Pictures in the records are to be excluded from an otherwise exact copy.

[Document images with source code]
------------------------------

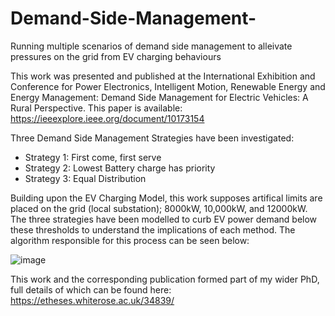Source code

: # Demand-Side-Management-
Running multiple scenarios of demand side management to alleivate pressures on the grid from EV charging behaviours

This work was presented and published at the International Exhibition and Conference for Power Electronics, Intelligent Motion, Renewable Energy and Energy Management: Demand Side Management for Electric Vehicles: A Rural Perspective.
This paper is available: https://ieeexplore.ieee.org/document/10173154

Three Demand Side Management Strategies have been investigated:
- Strategy 1: First come, first serve
- Strategy 2: Lowest Battery charge has priority
- Strategy 3: Equal Distribution

Building upon the EV Charging Model, this work supposes artifical limits are placed on the grid (local substation); 8000kW, 10,000kW, and 12000kW. The three strategies have been modelled to curb EV power demand below these thresholds to understand the implications of each method. The algorithm responsible for this process can be seen below:

![image](https://github.com/user-attachments/assets/885c8ec7-5684-4694-877e-14e073049125)

This work and the corresponding publication formed part of my wider PhD, full details of which can be found here: https://etheses.whiterose.ac.uk/34839/
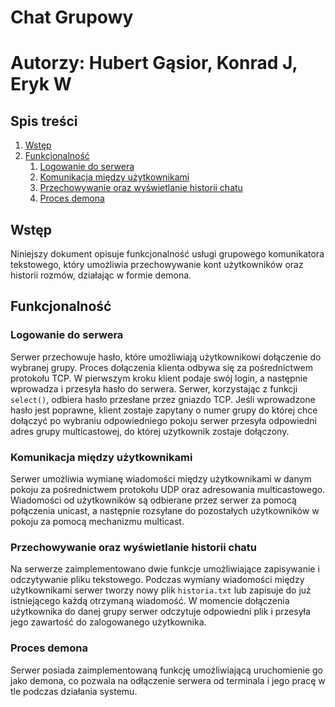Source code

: # Chat Grupowy

# Autorzy: Hubert Gąsior, Konrad J, Eryk W

## Spis treści
1. [Wstęp](#wstęp)
2. [Funkcjonalność](#funkcjonalność)
    1. [Logowanie do serwera](#logowanie-do-serwera)
    2. [Komunikacja między użytkownikami](#komunikacja-między-użytkownikami)
    3. [Przechowywanie oraz wyświetlanie historii chatu](#przechowywanie-oraz-wyświetlanie-historii-chatu)
    4. [Proces demona](#proces-demona)

## Wstęp
Niniejszy dokument opisuje funkcjonalność usługi grupowego komunikatora tekstowego, który umożliwia przechowywanie kont użytkowników oraz historii rozmów, działając w formie demona.

## Funkcjonalność

### Logowanie do serwera
Serwer przechowuje hasło, które umożliwiają użytkownikowi dołączenie do wybranej grupy. Proces dołączenia klienta odbywa się za pośrednictwem protokołu TCP. W pierwszym kroku klient podaje swój login, a następnie wprowadza i przesyła hasło do serwera. Serwer, korzystając z funkcji `select()`, odbiera hasło przesłane przez gniazdo TCP. Jeśli wprowadzone hasło jest poprawne, klient zostaje zapytany o numer grupy do której chce dołączyć po wybraniu odpowiedniego pokoju serwer przesyła odpowiedni adres grupy multicastowej, do której użytkownik zostaje dołączony.

### Komunikacja między użytkownikami
Serwer umożliwia wymianę wiadomości między użytkownikami w danym pokoju za pośrednictwem protokołu UDP oraz adresowania multicastowego. Wiadomości od użytkowników są odbierane przez serwer za pomocą połączenia unicast, a następnie rozsyłane do pozostałych użytkowników w pokoju za pomocą mechanizmu multicast.

### Przechowywanie oraz wyświetlanie historii chatu
Na serwerze zaimplementowano dwie funkcje umożliwiające zapisywanie i odczytywanie pliku tekstowego. Podczas wymiany wiadomości między użytkownikami serwer tworzy nowy plik `historia.txt` lub zapisuje do już istniejącego każdą otrzymaną wiadomość. W momencie dołączenia użytkownika do danej grupy serwer odczytuje odpowiedni plik i przesyła jego zawartość do zalogowanego użytkownika.

### Proces demona
Serwer posiada zaimplementowaną funkcję umożliwiającą uruchomienie go jako demona, co pozwala na odłączenie serwera od terminala i jego pracę w tle podczas działania systemu.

------------------------------

§ TASK RESPONSE:
Source code

: # Demand-Side-Management-
Running multiple scenarios of demand side management to alleivate pressures on the grid from EV charging behaviours

This work was presented and published at the International Exhibition and Conference for Power Electronics, Intelligent Motion, Renewable Energy and Energy Management: Demand Side Management for Electric Vehicles: A Rural Perspective.
This paper is available: https://ieeexplore.ieee.org/document/10173154

Three Demand Side Management Strategies have been investigated:
- Strategy 1: First come, first serve
- Strategy 2: Lowest Battery charge has priority
- Strategy 3: Equal Distribution

Building upon the EV Charging Model, this work supposes artifical limits are placed on the grid (local substation); 8000kW, 10,000kW, and 12000kW. The three strategies have been modelled to curb EV power demand below these thresholds to understand the implications of each method. The algorithm responsible for this process can be seen below:

![image](https://github.com/user-attachments/assets/885c8ec7-5684-4694-877e-14e073049125)

This work and the corresponding publication formed part of my wider PhD, full details of which can be found here: https://etheses.whiterose.ac.uk/34839/
Source code

: # Chat Grupowy

# Autorzy: Hubert Gąsior, Konrad J, Eryk W

## Spis treści
1. [Wstęp](#wstęp)
2. [Funkcjonalność](#funkcjonalność)
    1. [Logowanie do serwera](#logowanie-do-serwera)
    2. [Komunikacja między użytkownikami](#komunikacja-między-użytkownikami)
    3. [Przechowywanie oraz wyświetlanie historii chatu](#przechowywanie-oraz-wyświetlanie-historii-chatu)
    4. [Proces demona](#proces-demona)

## Wstęp
Niniejszy dokument opisuje funkcjonalność usługi grupowego komunikatora tekstowego, który umożliwia przechowywanie kont użytkowników oraz historii rozmów, działając w formie demona.

## Funkcjonalność

### Logowanie do serwera
Serwer przechowuje hasło, które umożliwiają użytkownikowi dołączenie do wybranej grupy. Proces dołączenia klienta odbywa się za pośrednictwem protokołu TCP. W pierwszym kroku klient podaje swój login, a następnie wprowadza i przesyła hasło do serwera. Serwer, korzystając z funkcji `select()`, odbiera hasło przesłane przez gniazdo TCP. Jeśli wprowadzone hasło jest poprawne, klient zostaje zapytany o numer grupy do której chce dołączyć po wybraniu odpowiedniego pokoju serwer przesyła odpowiedni adres grupy multicastowej, do której użytkownik zostaje dołączony.

### Komunikacja między użytkownikami
Serwer umożliwia wymianę wiadomości między użytkownikami w danym pokoju za pośrednictwem protokołu UDP oraz adresowania multicastowego. Wiadomości od użytkowników są odbierane przez serwer za pomocą połączenia unicast, a następnie rozsyłane do pozostałych użytkowników w pokoju za pomocą mechanizmu multicast.

### Przechowywanie oraz wyświetlanie historii chatu
Na serwerze zaimplementowano dwie funkcje umożliwiające zapisywanie i odczytywanie pliku tekstowego. Podczas wymiany wiadomości między użytkownikami serwer tworzy nowy plik `historia.txt` lub zapisuje do już istniejącego każdą otrzymaną wiadomość. W momencie dołączenia użytkownika do danej grupy serwer odczytuje odpowiedni plik i przesyła jego zawartość do zalogowanego użytkownika.

### Proces demona
Serwer posiada zaimplementowaną funkcję umożliwiającą uruchomienie go jako demona, co pozwala na odłączenie serwera od terminala i jego pracę w tle podczas działania systemu.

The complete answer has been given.